By a News Reporter-Staff News Editor at Computer Weekly News -- A patent by the inventors Blumrich, Matthias A. (Yorktown Heights, NY); Chen, Dong (Yorktown Heights, NY); Cipolla, Thomas M. (Yorktown Heights, NY); Coteus, Paul W. (Yorktown Heights, NY); Gara, Alan (Yorktown Heights, NY); Heidelberger, Philip (Yorktown Heights, NY); Jeanson, Mark J. (Rochester, MN); Kopcsay, Gerard V. (Yorktown Heights, NY); Ohmacht, Martin (Yorktown Heights, NY); Takken, Todd E. (Yorktown Heights, NY), filed on January 10, 2011, was published online on July 22, 2014, according to news reporting originating from Alexandria, Virginia, by VerticalNews correspondents.

Patent number 8788879 is assigned to International Business Machines Corporation (Armonk, NY).

The following quote was obtained by the news editors from the background information supplied by the inventors: "The present invention relates generally to checkpointing in computer systems; and, particularly, to checkpoints in applications running on high performance parallel computers.

"To achieve high performance computing, multiple individual processors have been interconnected to form a multiprocessor computer system capable of parallel processing. Multiple processors can be placed on a single chip, or several chips--each containing one or more processors--become interconnected to form single- or multi-dimensional computing networks into a multiprocessor computer system, such as described in co-pending U.S. Patent Publication No. 2009/0006808 A1 corresponding to U.S. patent application Ser. No. 11/768,905, the whole contents and disclosure of which is incorporated by reference as if fully set forth herein, describing a massively parallel supercomputing system.
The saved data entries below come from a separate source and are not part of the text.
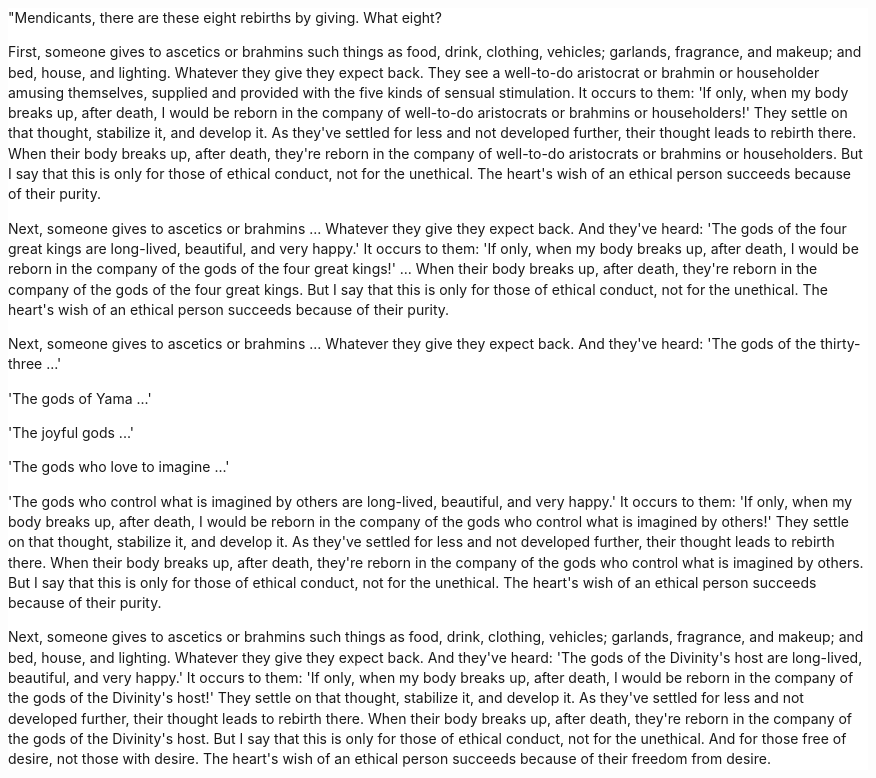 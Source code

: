 "Mendicants, there are these eight rebirths by giving. What eight?

First, someone gives to ascetics or brahmins such things as food, drink,
clothing, vehicles; garlands, fragrance, and makeup; and bed, house, and
lighting. Whatever they give they expect back. They see a well-to-do
aristocrat or brahmin or householder amusing themselves, supplied and
provided with the five kinds of sensual stimulation. It occurs to them:
'If only, when my body breaks up, after death, I would be reborn in the
company of well-to-do aristocrats or brahmins or householders!' They
settle on that thought, stabilize it, and develop it. As they've settled
for less and not developed further, their thought leads to rebirth
there. When their body breaks up, after death, they're reborn in the
company of well-to-do aristocrats or brahmins or householders. But I say
that this is only for those of ethical conduct, not for the unethical.
The heart's wish of an ethical person succeeds because of their purity.

Next, someone gives to ascetics or brahmins ... Whatever they give they
expect back. And they've heard: 'The gods of the four great kings are
long-lived, beautiful, and very happy.' It occurs to them: 'If only,
when my body breaks up, after death, I would be reborn in the company of
the gods of the four great kings!' ... When their body breaks up, after
death, they're reborn in the company of the gods of the four great
kings. But I say that this is only for those of ethical conduct, not for
the unethical. The heart's wish of an ethical person succeeds because of
their purity.

Next, someone gives to ascetics or brahmins ... Whatever they give they
expect back. And they've heard: 'The gods of the thirty-three ...'

'The gods of Yama ...'

'The joyful gods ...'

'The gods who love to imagine ...'

'The gods who control what is imagined by others are long-lived,
beautiful, and very happy.' It occurs to them: 'If only, when my body
breaks up, after death, I would be reborn in the company of the gods who
control what is imagined by others!' They settle on that thought,
stabilize it, and develop it. As they've settled for less and not
developed further, their thought leads to rebirth there. When their body
breaks up, after death, they're reborn in the company of the gods who
control what is imagined by others. But I say that this is only for
those of ethical conduct, not for the unethical. The heart's wish of an
ethical person succeeds because of their purity.

Next, someone gives to ascetics or brahmins such things as food, drink,
clothing, vehicles; garlands, fragrance, and makeup; and bed, house, and
lighting. Whatever they give they expect back. And they've heard: 'The
gods of the Divinity's host are long-lived, beautiful, and very happy.'
It occurs to them: 'If only, when my body breaks up, after death, I
would be reborn in the company of the gods of the Divinity's host!' They
settle on that thought, stabilize it, and develop it. As they've settled
for less and not developed further, their thought leads to rebirth
there. When their body breaks up, after death, they're reborn in the
company of the gods of the Divinity's host. But I say that this is only
for those of ethical conduct, not for the unethical. And for those free
of desire, not those with desire. The heart's wish of an ethical person
succeeds because of their freedom from desire.
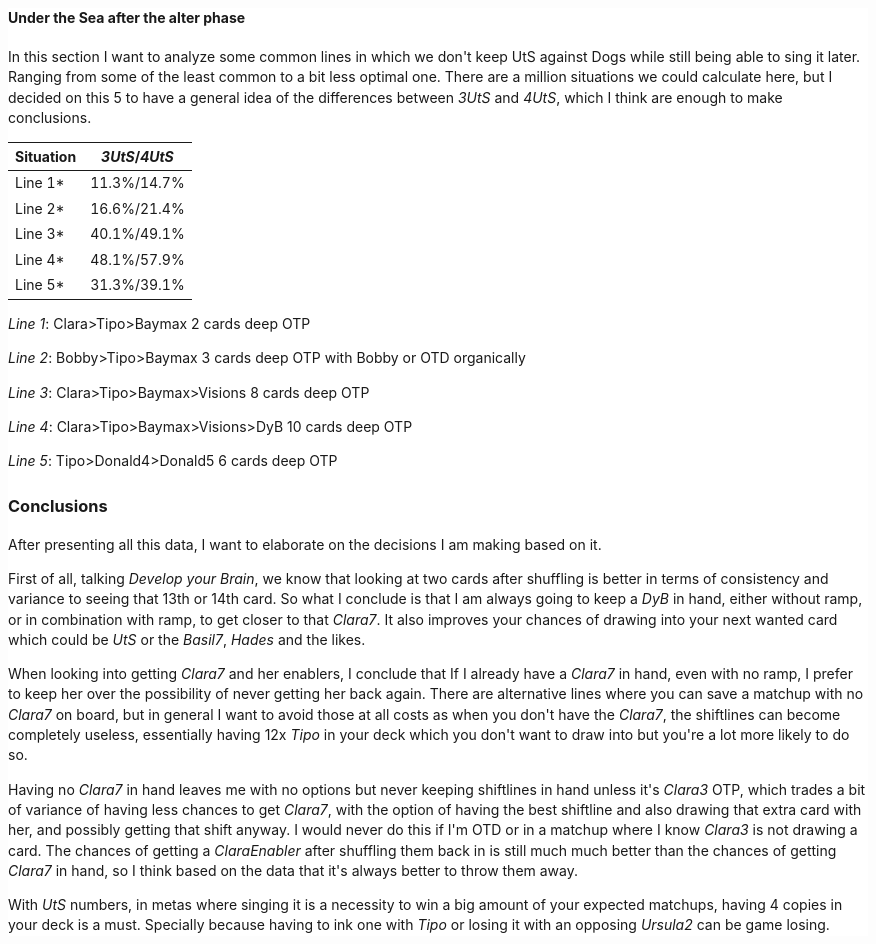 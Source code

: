 #### Under the Sea after the alter phase

In this section I want to analyze some common lines in which we don't keep UtS against Dogs while still being able to sing it later. Ranging from some of the least common to a bit less optimal one. There are a million situations we could calculate here, but I decided on this 5 to have a general idea of the differences between _3UtS_ and _4UtS_, which I think are enough to make conclusions.

| Situation | _3UtS_/_4UtS_   |
|-----------|-------------|
| Line 1*   | 11.3%/14.7% |
| Line 2*   | 16.6%/21.4% |
| Line 3*   | 40.1%/49.1% |
| Line 4*   | 48.1%/57.9% |
| Line 5*   | 31.3%/39.1% |

_Line 1_: Clara>Tipo>Baymax 2 cards deep OTP

_Line 2_: Bobby>Tipo>Baymax 3 cards deep OTP with Bobby or OTD organically

_Line 3_: Clara>Tipo>Baymax>Visions 8 cards deep OTP

_Line 4_: Clara>Tipo>Baymax>Visions>DyB 10 cards deep OTP

_Line 5_: Tipo>Donald4>Donald5 6 cards deep OTP

### Conclusions

After presenting all this data, I want to elaborate on the decisions I am making based on it.

First of all, talking _Develop your Brain_, we know that looking at two cards after shuffling is better in terms of consistency and variance to seeing that 13th or 14th card. So what I conclude is that I am always going to keep a _DyB_ in hand, either without ramp, or in combination with ramp, to get closer to that _Clara7_. It also improves your chances of drawing into your next wanted card which could be _UtS_ or the _Basil7_, _Hades_ and the likes.

When looking into getting _Clara7_ and her enablers, I conclude that If I already have a _Clara7_ in hand, even with no ramp, I prefer to keep her over the possibility of never getting her back again. There are alternative lines where you can save a matchup with no _Clara7_ on board, but in general I want to avoid those at all costs as when you don't have the _Clara7_, the shiftlines can become completely useless, essentially having 12x _Tipo_ in your deck which you don't want to draw into but you're a lot more likely to do so.

Having no _Clara7_ in hand leaves me with no options but never keeping shiftlines in hand unless it's _Clara3_ OTP, which trades a bit of variance of having less chances to get _Clara7_, with the option of having the best shiftline and also drawing that extra card with her, and possibly getting that shift anyway. I would never do this if I'm OTD or in a matchup where I know _Clara3_ is not drawing a card. The chances of getting a _ClaraEnabler_ after shuffling them back in is still much much better than the chances of getting _Clara7_ in hand, so I think based on the data that it's always better to throw them away.

With _UtS_ numbers, in metas where singing it is a necessity to win a big amount of your expected matchups, having 4 copies in your deck is a must. Specially because having to ink one with _Tipo_ or losing it with an opposing _Ursula2_ can be game losing.

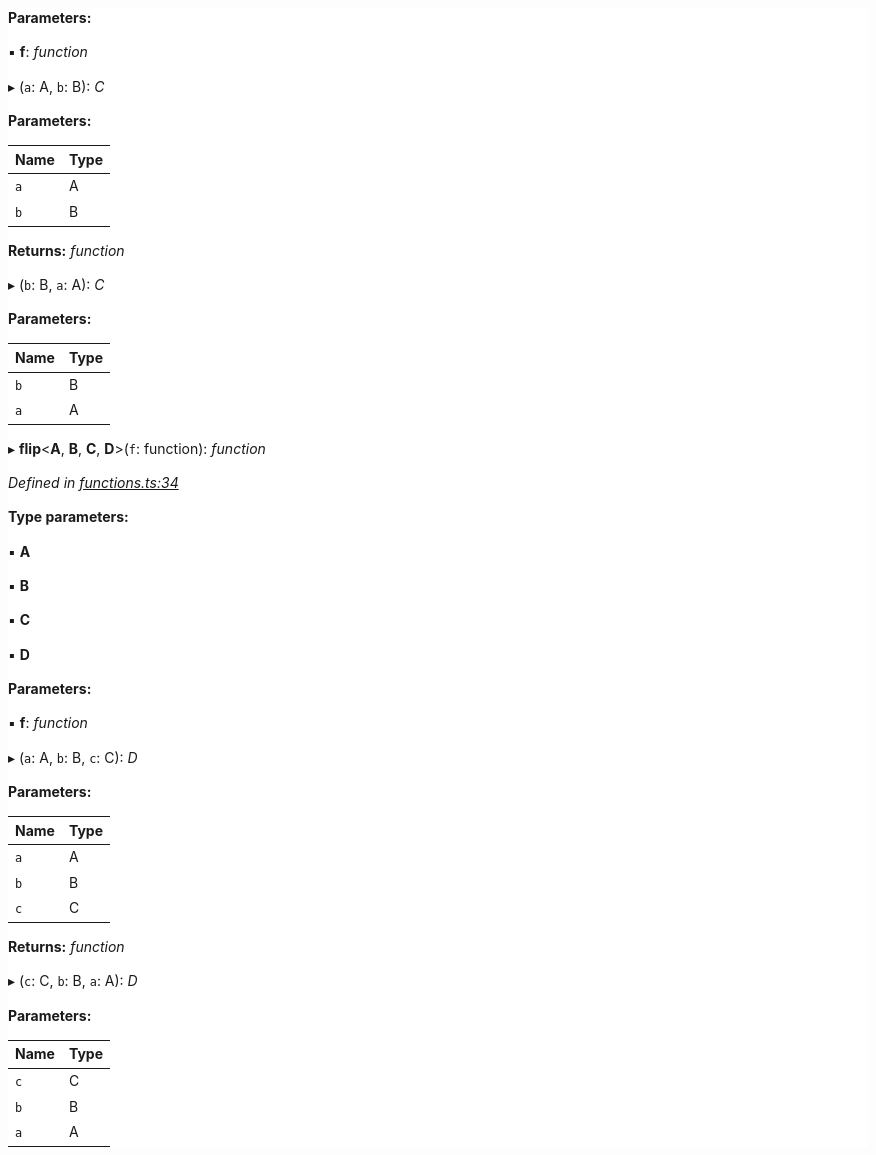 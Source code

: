 **Parameters:**

▪ **f**: *function*

▸ (`a`: A, `b`: B): *C*

**Parameters:**

Name | Type |
------ | ------ |
`a` | A |
`b` | B |

**Returns:** *function*

▸ (`b`: B, `a`: A): *C*

**Parameters:**

Name | Type |
------ | ------ |
`b` | B |
`a` | A |

▸ **flip**<**A**, **B**, **C**, **D**>(`f`: function): *function*

*Defined in [functions.ts:34](https://github.com/fponticelli/tempo/blob/d1a1f4f/std/src/functions.ts#L34)*

**Type parameters:**

▪ **A**

▪ **B**

▪ **C**

▪ **D**

**Parameters:**

▪ **f**: *function*

▸ (`a`: A, `b`: B, `c`: C): *D*

**Parameters:**

Name | Type |
------ | ------ |
`a` | A |
`b` | B |
`c` | C |

**Returns:** *function*

▸ (`c`: C, `b`: B, `a`: A): *D*

**Parameters:**

Name | Type |
------ | ------ |
`c` | C |
`b` | B |
`a` | A |

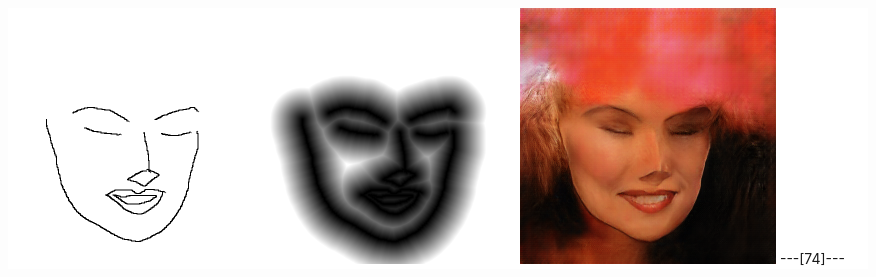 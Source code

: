 <td><img src='./images/2020-02-27-21-26-56targets.png'></td><td><img src='./images/2020-02-27-21-26-56inputs.png'></td><td><img src='./images/2020-02-27-21-26-56outputs.png'></td></tr>
<tr><td>---[74]---</td> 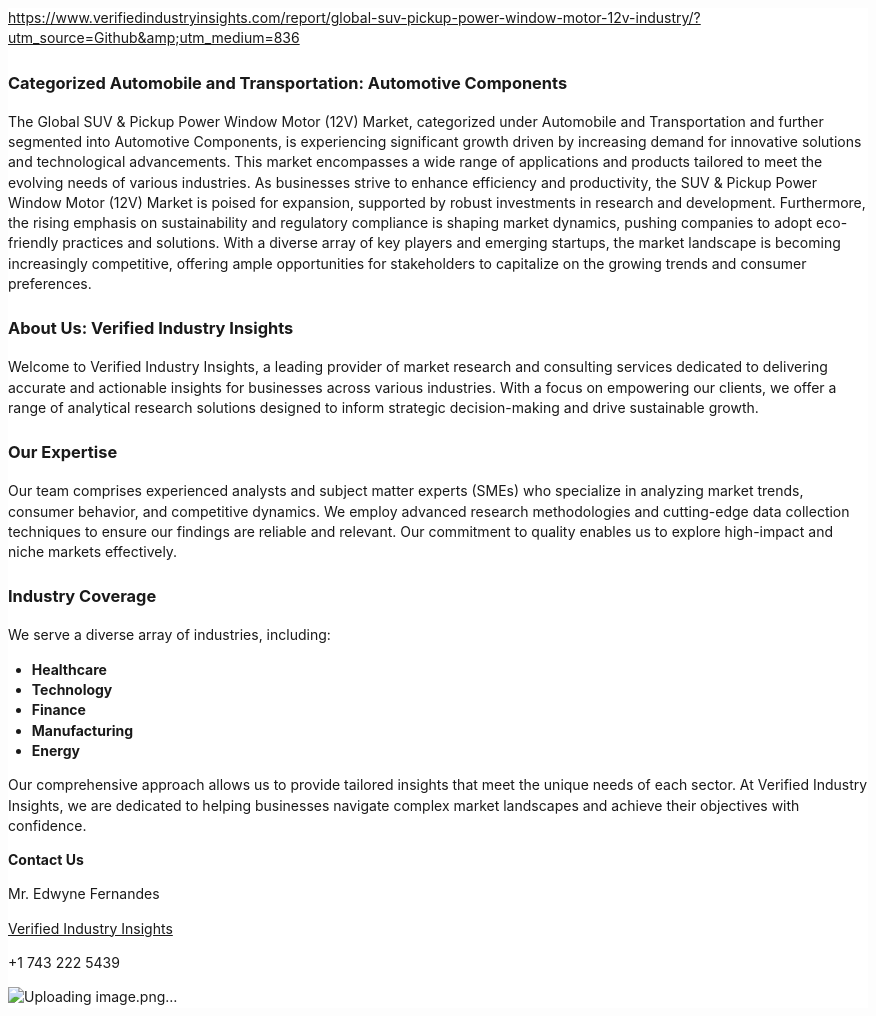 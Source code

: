 </strong><a href="https://www.verifiedindustryinsights.com/report/global-suv-pickup-power-window-motor-12v-industry/?utm_source=Github&amp;utm_medium=836">https://www.verifiedindustryinsights.com/report/global-suv-pickup-power-window-motor-12v-industry/?utm_source=Github&amp;utm_medium=836</a>&nbsp;</p><h3>Categorized Automobile and Transportation: Automotive Components </h3><p>The Global SUV & Pickup Power Window Motor (12V) Market, categorized under Automobile and Transportation and further segmented into Automotive Components, is experiencing significant growth driven by increasing demand for innovative solutions and technological advancements. This market encompasses a wide range of applications and products tailored to meet the evolving needs of various industries. As businesses strive to enhance efficiency and productivity, the SUV & Pickup Power Window Motor (12V) Market is poised for expansion, supported by robust investments in research and development. Furthermore, the rising emphasis on sustainability and regulatory compliance is shaping market dynamics, pushing companies to adopt eco-friendly practices and solutions. With a diverse array of key players and emerging startups, the market landscape is becoming increasingly competitive, offering ample opportunities for stakeholders to capitalize on the growing trends and consumer preferences.</p><h3>About Us: Verified Industry Insights</h3><p>Welcome to Verified Industry Insights, a leading provider of market research and consulting services dedicated to delivering accurate and actionable insights for businesses across various industries. With a focus on empowering our clients, we offer a range of analytical research solutions designed to inform strategic decision-making and drive sustainable growth.</p><h3>Our Expertise</h3><p>Our team comprises experienced analysts and subject matter experts (SMEs) who specialize in analyzing market trends, consumer behavior, and competitive dynamics. We employ advanced research methodologies and cutting-edge data collection techniques to ensure our findings are reliable and relevant. Our commitment to quality enables us to explore high-impact and niche markets effectively.</p><h3>Industry Coverage</h3><p>We serve a diverse array of industries, including:</p><ul><li><strong>Healthcare</strong></li><li><strong>Technology</strong></li><li><strong>Finance</strong></li><li><strong>Manufacturing</strong></li><li><strong>Energy</strong></li></ul><p>Our comprehensive approach allows us to provide tailored insights that meet the unique needs of each sector. At Verified Industry Insights, we are dedicated to helping businesses navigate complex market landscapes and achieve their objectives with confidence.</p><p><strong>Contact Us</strong></p><p>Mr. Edwyne Fernandes</p><p><a href="https://www.verifiedindustryinsights.com/">Verified Industry Insights</a></p><p>+1 743 222 5439</p>
![Uploading image.png…]()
"Some processors in a multiprocessor computer system, such as a massively parallel supercomputing system, typically implement some form of direct memory access (DMA) functionality that facilitates communication of messages within and among network nodes, each message including packets containing a payload, e.g., data or information, to and from a memory, e.g., a memory shared among one or more processing elements. Types of messages include user messages (applications) and system initiated (e.g., operating system) messages.

"Generally, a uni- or multi-processor system communicates with a single DMA engine, typically having multi-channel capability, to initialize data transfer between the memory and a network device (or other I/O device).

"Such a DMA engine may directly control transfer of long messages, which long messages are typically preceded by short protocol messages that are deposited into reception FIFOs on a receiving node (for example, at a compute node). Through these protocol messages, the sender compute node and receiver compute node agree on which injection counter and reception counter (not shown) identifications to use, and what the base offsets are for the messages being processed. The software is constructed so that the sender and receiver nodes agree to the counter ids and offsets without having to send such protocol messages.

"In parallel computing system, such as BluGene.RTM. (a trademark of International Business Machines Corporation, Armonk N.Y.), system messages are initiated by the operating system of a compute node. They could be messages communicated between the OS (kernel) on two different compute nodes, or they could be file I/O messages, e.g., such as when a compute node performs a 'printf' function, which gets translated into one or more messages between the OS on a compute node OS and the OS on (one or more) I/O nodes of the parallel computing system. In highly parallel computing systems, a plurality of processing nodes may be interconnected to form a network, such as a Torus; or, alternately, may interface with an external communications network for transmitting or receiving messages, e.g., in the form of packets.

"As known, a checkpoint refers to a designated place in a program at which normal processing is interrupted specifically to preserve the status information, e.g., to allow resumption of processing at a later time. Checkpointing, is the process of saving the status information. While checkpointing in high performance parallel computing systems is available, generally, in such parallel computing systems, checkpoints are initiated by a user application or program running on a compute node that implements an explicit start checkpointing command, typically when there is no on-going user messaging activity.

"Further, in prior art user-initiated checkpointing, programs running on large parallel computer systems often save the state, e.g., of long running calculations, at predetermined intervals. This saved data is called a checkpoint. This process enables restarting the calculation from a saved checkpoint after a program interruption, e.g., due to soft errors, hardware or software failures, machine maintenance or reconfiguration. Large parallel computers are often reconfigured, for example to allow multiple jobs on smaller partitions for software development, or larger partitions for extended production runs.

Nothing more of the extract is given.